§ **TASK OBJECTIVE**:
Please tally the lines below that contain the word "hypertarget" and reply with the total alone.

——

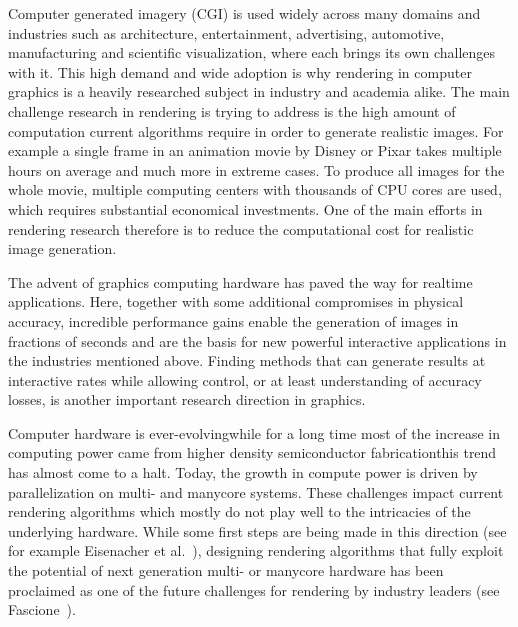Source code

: Computer generated imagery (CGI) is used widely across many domains and industries such as architecture, entertainment, advertising, automotive, manufacturing and scientific visualization, where each brings its own challenges with it. This high demand and wide adoption is why rendering in computer graphics is a heavily researched subject in industry and academia alike. The main challenge research in rendering is trying to address is the high amount of computation current algorithms require in order to generate realistic images. For example a single frame in an animation movie by Disney or Pixar takes multiple hours on average and much more in extreme cases. To produce all images for the whole movie, multiple computing centers with thousands of CPU cores are used, which requires substantial economical investments. One of the main efforts in rendering research therefore is to reduce the computational cost for realistic image generation.

The advent of graphics computing hardware has paved the way for realtime applications. Here, together with some additional compromises in physical accuracy, incredible performance gains enable the generation of images in fractions of seconds and are the basis for new powerful interactive applications in the industries mentioned above. Finding methods that can generate results at interactive rates while allowing control, or at least understanding of accuracy losses, is another important research direction in graphics.

Computer hardware is ever-evolving\mydash while for a long time most of the increase in computing power came from higher density semiconductor fabrication\mydash this trend has almost come to a halt. Today, the growth in compute power is driven by parallelization on multi- and manycore systems. These challenges impact current rendering algorithms which mostly do not play well to the intricacies of the underlying hardware. While some first steps are being made in this direction (see for example Eisenacher et al.~\cite{Eisenacher13}), designing rendering algorithms that fully exploit the potential of next generation multi- or manycore hardware has been proclaimed as one of the future challenges for rendering by industry leaders (see Fascione~\cite{Fascione15}).

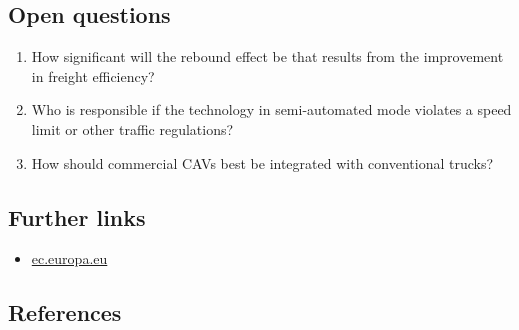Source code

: \documentclass[
]{book}
\providecommand{\tightlist}{%
  \setlength{\itemsep}{0pt}\setlength{\parskip}{0pt}}
\begin{document}
\hypertarget{open-questions-22}{%
\subsection*{Open questions}\label{open-questions-22}}

\begin{enumerate}
\def\labelenumi{\arabic{enumi}.}
\tightlist
\item
  How significant will the rebound effect be that results from the improvement in freight efficiency?
\item
  Who is responsible if the technology in semi-automated mode violates a speed limit or other traffic regulations?
\item
  How should commercial CAVs best be integrated with conventional trucks?
\end{enumerate}

\hypertarget{further-links-20}{%
\subsection*{Further links}\label{further-links-20}}

\begin{itemize}
\tightlist
\item
  \href{https://ec.europa.eu/inea/en/horizon-2020/automated-road-transport}{ec.europa.eu}
\end{itemize}

\hypertarget{references-22}{%
\subsection*{References}\label{references-22}}
\end{document}
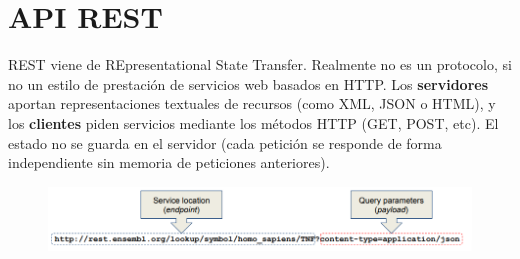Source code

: \section{API REST}
REST viene de REpresentational State Transfer. Realmente no es un protocolo, si no un estilo de prestación de servicios web basados en HTTP. 
Los \textbf{servidores} aportan representaciones textuales de recursos (como XML, JSON o HTML), y los \textbf{clientes} piden servicios mediante los métodos HTTP (GET, POST, etc). 
El estado no se guarda en el servidor (cada petición se responde de forma independiente sin memoria de peticiones anteriores).
\begin{figure}[htbp]
\centering
\includegraphics[width = \textwidth]{figs/rest-request.png}
\end{figure}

——

§ **RESULT**:
3